啊 还 把 过 如果 只 被 跟 自己 用 像 为 需要 应该 起来 才 又 拿 更 带 然后 一样 当然 相信 认为 明白 一直 地 地方 离开 一定 还是 发 发现 而且 必须 放 为了 向 老 位 先 种 最后 其他 记得 或者 过去 担心 条 以前 长 世界 重要 别人 机会 张 接 比赛 


In [35]:
definitions = hskVocab['Definition'].str.cat(sep='. ')

In [36]:
print(definitions[0:150])

ah; (particle showing elation, doubt, puzzled surprise, or approval). still; yet; in addition; even | repay; to return. (mw for things with handles); 


It is also possible to join columns together

In [37]:
hanziWithDefinitions = hskVocab['Simplified'].str.cat(
    hskVocab['Definition'],sep=' ')
hanziWithDefinitions.head()

0    啊 ah; (particle showing elation, doubt, puzzle...
1    还 still; yet; in addition; even | repay; to re...
2    把 (mw for things with handles); (pretransitive...
3    过 to pass; to cross; go over; (indicates a pas...
4                             如果 if; in the event that
Name: Simplified, dtype: object

It is also to concatenate rows together, if you would like to preserve a relationship when they get tokenized in the same bag of words.

In [38]:
hanziWithDefinitions = hanziWithDefinitions.str.cat(sep='. ')

In [40]:
print(hanziWithDefinitions[0:99])

啊 ah; (particle showing elation, doubt, puzzled surprise, or approval). 还 still; yet; in addition; 


## JSON

Json files have a different paradigm than csv files which are table based. As a result, the results of this may vary depending on the structure. 

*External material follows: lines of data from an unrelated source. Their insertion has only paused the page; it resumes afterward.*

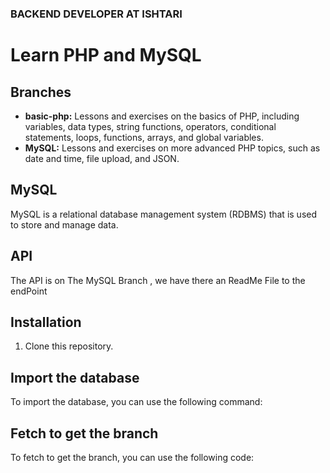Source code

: ### BACKEND DEVELOPER AT ISHTARI

# Learn PHP and MySQL

## Branches

- **basic-php:** Lessons and exercises on the basics of PHP, including variables, data types, string functions, operators, conditional statements, loops, functions, arrays, and global variables.
- **MySQL:** Lessons and exercises on more advanced PHP topics, such as date and time, file upload, and JSON.

## MySQL

MySQL is a relational database management system (RDBMS) that is used to store and manage data.

## API

The API is on The MySQL Branch , we have there an ReadMe File to the endPoint

## Installation

1. Clone this repository.

## Import the database

To import the database, you can use the following command:

## Fetch to get the branch

To fetch to get the branch, you can use the following code:
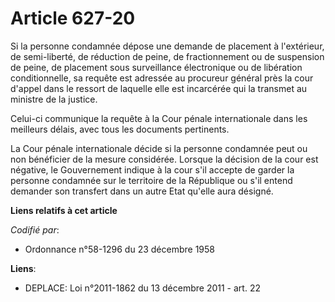 # Article 627-20

Si la personne condamnée dépose une demande de placement à l'extérieur, de semi-liberté, de réduction de peine, de
fractionnement ou de suspension de peine, de placement sous surveillance électronique ou de libération conditionnelle, sa
requête est adressée au procureur général près la cour d'appel dans le ressort de laquelle elle est incarcérée qui la
transmet au ministre de la justice.

Celui-ci communique la requête à la Cour pénale internationale dans les meilleurs délais, avec tous les documents pertinents.

La Cour pénale internationale décide si la personne condamnée peut ou non bénéficier de la mesure considérée. Lorsque la
décision de la cour est négative, le Gouvernement indique à la cour s'il accepte de garder la personne condamnée sur le
territoire de la République ou s'il entend demander son transfert dans un autre Etat qu'elle aura désigné.

**Liens relatifs à cet article**

_Codifié par_:

  - Ordonnance n°58-1296 du 23 décembre 1958

**Liens**:

  - DEPLACE: Loi n°2011-1862 du 13 décembre 2011 - art. 22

In this course, we look to cover key threshold concepts well, while being careful not to get over extended. Since tensors are dependent on unique indices and having regular shapes, this course gets into more detail about tables than it does about JSON. 

With this in mind, there are two things to consider about JSON files. Json files do not have to have a regular structure. One JSON cell can contain as few or as many items as required. Json files can also be heavily nested in ways that don't play well with the paradigm of tensors.

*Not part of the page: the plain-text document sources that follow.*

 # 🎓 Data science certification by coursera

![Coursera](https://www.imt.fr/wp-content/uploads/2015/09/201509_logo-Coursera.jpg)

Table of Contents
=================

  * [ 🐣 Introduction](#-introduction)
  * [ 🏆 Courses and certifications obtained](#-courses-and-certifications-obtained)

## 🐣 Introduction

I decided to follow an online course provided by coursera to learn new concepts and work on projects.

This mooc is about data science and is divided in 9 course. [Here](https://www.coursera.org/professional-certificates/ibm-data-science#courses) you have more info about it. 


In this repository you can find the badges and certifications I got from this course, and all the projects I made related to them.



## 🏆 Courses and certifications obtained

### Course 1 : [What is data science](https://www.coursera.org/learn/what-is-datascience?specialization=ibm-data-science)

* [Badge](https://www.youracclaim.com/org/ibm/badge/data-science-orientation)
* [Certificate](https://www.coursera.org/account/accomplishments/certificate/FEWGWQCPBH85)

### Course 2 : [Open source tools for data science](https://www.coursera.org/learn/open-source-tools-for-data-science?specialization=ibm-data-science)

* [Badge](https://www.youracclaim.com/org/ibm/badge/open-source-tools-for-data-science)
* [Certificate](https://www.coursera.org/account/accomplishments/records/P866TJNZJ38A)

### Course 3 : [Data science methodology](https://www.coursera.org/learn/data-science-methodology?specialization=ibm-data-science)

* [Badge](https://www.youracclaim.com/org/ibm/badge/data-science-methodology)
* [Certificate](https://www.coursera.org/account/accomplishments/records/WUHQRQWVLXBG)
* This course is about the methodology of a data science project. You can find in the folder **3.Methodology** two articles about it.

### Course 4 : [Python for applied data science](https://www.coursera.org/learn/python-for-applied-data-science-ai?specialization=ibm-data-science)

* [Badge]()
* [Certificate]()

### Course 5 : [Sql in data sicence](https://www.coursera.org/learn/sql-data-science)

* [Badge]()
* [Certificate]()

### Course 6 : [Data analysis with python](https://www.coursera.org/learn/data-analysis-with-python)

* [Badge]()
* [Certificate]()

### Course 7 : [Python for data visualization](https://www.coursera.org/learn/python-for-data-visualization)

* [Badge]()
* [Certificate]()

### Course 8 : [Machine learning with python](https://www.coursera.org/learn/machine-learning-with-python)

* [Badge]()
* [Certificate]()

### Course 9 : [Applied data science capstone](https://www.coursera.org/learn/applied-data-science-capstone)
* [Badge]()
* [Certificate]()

If a JSON file has a regular structure, then it will fit easier into a dataframe, such as for an API request. If it does not have a regular structure, like a configuration file, then it will probably not transfer over well into a dataframe.

In this case, it can be treated as a Series instead, since it is not bound by the same requirements. 

In many cases, it may be necessary to unpack it using python's JSON library. 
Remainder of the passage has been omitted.